**PROVIDED DATA:**
--- START ---

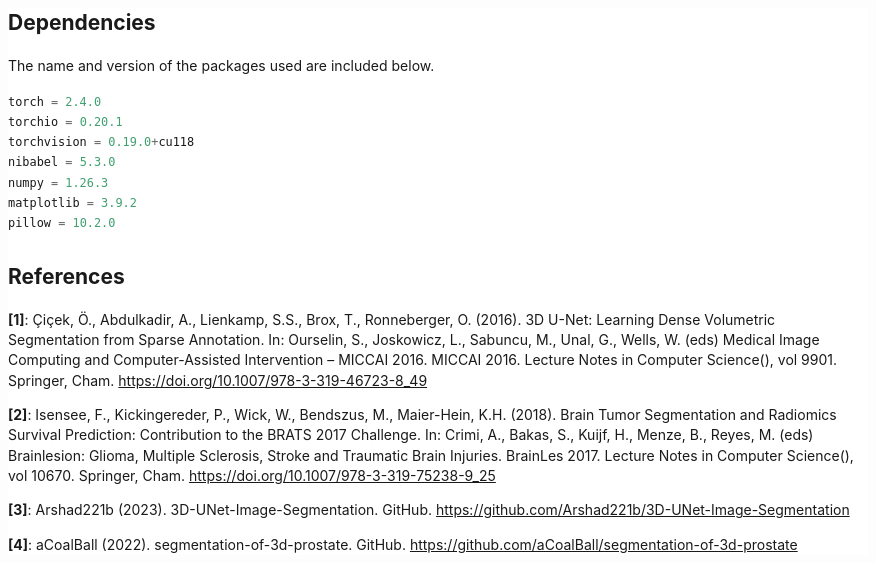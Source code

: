 
## Dependencies
The name and version of the packages used are included below.

```python
torch = 2.4.0
torchio = 0.20.1
torchvision = 0.19.0+cu118
nibabel = 5.3.0
numpy = 1.26.3
matplotlib = 3.9.2
pillow = 10.2.0

```


## References
**[1]**: Çiçek, Ö., Abdulkadir, A., Lienkamp, S.S., Brox, T., Ronneberger, O. (2016). 3D U-Net: Learning Dense Volumetric Segmentation from Sparse Annotation. In: Ourselin, S., Joskowicz, L., Sabuncu, M., Unal, G., Wells, W. (eds) Medical Image Computing and Computer-Assisted Intervention – MICCAI 2016. MICCAI 2016. Lecture Notes in Computer Science(), vol 9901. Springer, Cham. https://doi.org/10.1007/978-3-319-46723-8_49

**[2]**: Isensee, F., Kickingereder, P., Wick, W., Bendszus, M., Maier-Hein, K.H. (2018). Brain Tumor Segmentation and Radiomics Survival Prediction: Contribution to the BRATS 2017 Challenge. In: Crimi, A., Bakas, S., Kuijf, H., Menze, B., Reyes, M. (eds) Brainlesion: Glioma, Multiple Sclerosis, Stroke and Traumatic Brain Injuries. BrainLes 2017. Lecture Notes in Computer Science(), vol 10670. Springer, Cham. https://doi.org/10.1007/978-3-319-75238-9_25

**[3]**: Arshad221b (2023). 3D-UNet-Image-Segmentation. GitHub. https://github.com/Arshad221b/3D-UNet-Image-Segmentation

**[4]**: aCoalBall (2022). segmentation-of-3d-prostate. GitHub. https://github.com/aCoalBall/segmentation-of-3d-prostate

--- END ---

**EXERCISE DIRECTIONS:** Select, from the listing, all lines that include the word "GitHub".

**RESPONSE:**
**[3]**: Arshad221b (2023). 3D-UNet-Image-Segmentation. GitHub. https://github.com/Arshad221b/3D-UNet-Image-Segmentation
**[4]**: aCoalBall (2022). segmentation-of-3d-prostate. GitHub. https://github.com/aCoalBall/segmentation-of-3d-prostate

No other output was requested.